The Mark I was a simple system that amplified the signals of the British Chain Home radar systems, causing the aircraft’s “blip” to extend on the radar display, identifying the aircraft as friendly. Mark I had the problem that the gain had to be adjusted in flight to keep it working; in the field, it was correct only half the time. Another problem was that it was sensitive to only one frequency and had to be manually tuned to different radar stations. In 1939, Chain Home was the only radar of interest and operated on a limited set of frequencies but new radars were already entering service and the number of frequencies was beginning to multiply.
Mark II addressed both these problems. An automatic gain control eliminated the need to adjust the gain, making the device much more likely to be working properly when interrogated. To work with many types of radar, a complex system of motorised gears and cams constantly shifted the frequency through three wide bands, scanning each every few seconds. These changes automated the operation of the device and made it truly useful for the first time; previously, operators could not be sure if a blip was an enemy aircraft or a friendly one with a maladjusted IFF. Originally ordered in 1939, installation was delayed during the Battle of Britain and the system became widely used from the end of 1940.

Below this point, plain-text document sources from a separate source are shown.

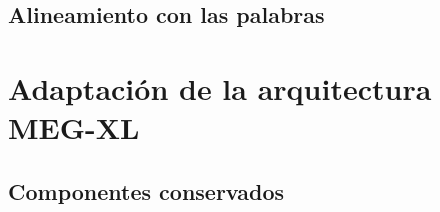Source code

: \subsection{Alineamiento con las palabras}




\section{Adaptación de la arquitectura MEG-XL}

\subsection{Componentes conservados}


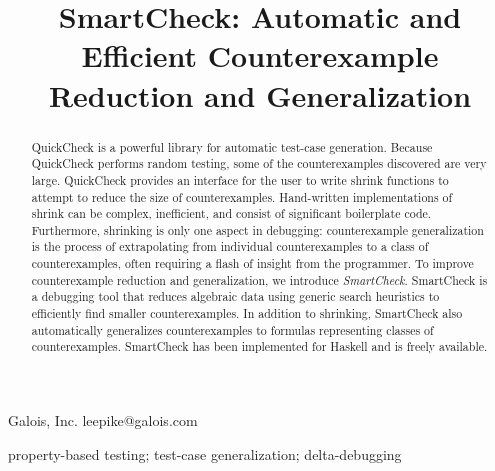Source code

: \documentclass{sigplanconf}
\begin{document}
\newcommand{\xmonad}{\textsc{xmonad}\xspace}

\exclusivelicense
{}


\title{SmartCheck: Automatic and Efficient Counterexample Reduction and Generalization}

           {Galois, Inc.}
           {leepike@galois.com}
\maketitle

\begin{abstract}
QuickCheck is a powerful library for automatic test-case generation.  Because QuickCheck performs random testing, some of the counterexamples discovered are very large.  QuickCheck provides an interface for the user to write shrink functions to attempt to reduce the size of counterexamples.  Hand-written implementations of shrink can be complex, inefficient, and consist of significant boilerplate code.  Furthermore, shrinking is only one aspect in debugging: counterexample generalization is the process of extrapolating from individual counterexamples to a class of counterexamples, often requiring a flash of insight from the programmer.  To improve counterexample reduction and generalization, we introduce \emph{SmartCheck}.  SmartCheck is a debugging tool that reduces algebraic data using generic search heuristics to efficiently find smaller counterexamples.  In addition to shrinking, SmartCheck also automatically generalizes counterexamples to formulas representing classes of counterexamples.  SmartCheck has been implemented for Haskell and is freely available.
\end{abstract}



\keywords
property-based testing; test-case generalization; delta-debugging
\end{document}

Although the Mark II’s selection of frequencies covered the early war period, by 1942 so many radars were in use that a series of sub-versions had been introduced to cover particular combinations of radars. The introduction of new radars based on the cavity magnetron required different frequencies to which the system was not easily adapted. This led to the introduction of the Mark III, which operated on a single frequency that could be used with any radar; it also eliminated the need for the complex gear and cam system. Mark III began entering service in 1943 and quickly replaced the Mark II.